RNA editing is believed to play a crucial role in the development and function of cephalopod nervous systems. A past study by Rosenthal and Garret10 which investigated the effect of temperature on coleoid proteins further supported this new research. Low temperatures affect the function of certain proteins and in the case of the nervous system, the speed of protein function is crucial. Potassium channels in the cell membrane of neurones allow ions to enter and leave the cell thus making them important in regulating signal transmission. Colder temperatures slow the closing of these protein channels and hinder the ability of neurons to fire again and so has major effects on the speed of signal transmission11. It was hypothesised octopi that inhabit colder environments have adapted to have modified protein channels which have a lower optimum temperature. What surprised molecular neurophysiologist Joshua Rosenthal and his team was the fact that these changes were not occurring at the level of the gene but rather at an mRNA level.

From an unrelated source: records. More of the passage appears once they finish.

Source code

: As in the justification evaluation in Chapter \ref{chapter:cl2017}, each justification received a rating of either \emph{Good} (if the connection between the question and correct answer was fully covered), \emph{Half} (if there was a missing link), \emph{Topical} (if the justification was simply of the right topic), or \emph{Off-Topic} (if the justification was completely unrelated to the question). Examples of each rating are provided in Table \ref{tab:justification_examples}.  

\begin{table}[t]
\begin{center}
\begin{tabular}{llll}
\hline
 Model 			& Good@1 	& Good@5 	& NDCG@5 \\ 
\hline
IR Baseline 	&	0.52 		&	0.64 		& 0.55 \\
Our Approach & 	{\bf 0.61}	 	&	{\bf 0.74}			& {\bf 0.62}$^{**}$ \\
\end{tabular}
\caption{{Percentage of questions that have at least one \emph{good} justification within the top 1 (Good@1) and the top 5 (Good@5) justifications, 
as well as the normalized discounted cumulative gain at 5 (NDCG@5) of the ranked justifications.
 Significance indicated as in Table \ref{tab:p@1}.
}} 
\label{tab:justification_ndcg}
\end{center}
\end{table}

They compared the genes of two species of octopi that had adapted to different habitats10: the first from the Antarctic seas and the second is native to the Puerto Rican reef. Contrary to the hypothesis, it was found that the potassium channel genes were identical across both species. This was incredibly surprising as if potassium channel proteins from the tropical octopus were in the environment of the Southern Ocean, the channel would close 60 times slower and would be detrimental to the speed of signal transmission. When the researchers genetically modified frog oocytes to contain these genes and express them in their membranes to measure the electrical activity of the channels, they were shocked to find that they functioned in the same way. This phenomenon was explained by RNA editing. Despite having identical genes, they were expressed in different ways causing two different proteins adapted to different temperatures. Each species showed strong editing of RNA. For example, the Antarctic octopus had a changed underlying amino acid sequence of the protein by editing the RNA at nine different sites, and tropical octopus had 10 sites edited with this result. This is just one example of how cephalopods can diversify their neuronal proteome without changing the genetic sequence, and there may be more instances of this that we are not yet aware of.
Unsurprisingly, this unique method of increasing protein diversity has a catch – it slows down the rate of evolution of these species. To maintain the flexibility of RNA editing, these regions must be relatively unchanging6. In order for RNA editing to occur, dsRNA structures must be made for the ADAR enzymes12. The maintenance of these structures requires the underlying DNA sequences to be highly conserved. Thus, although different species appear to have great variations in adaptations, their genomes do not reflect this diversity. These discoveries are examples that our understanding of evolution and adaptation is still vastly incomplete.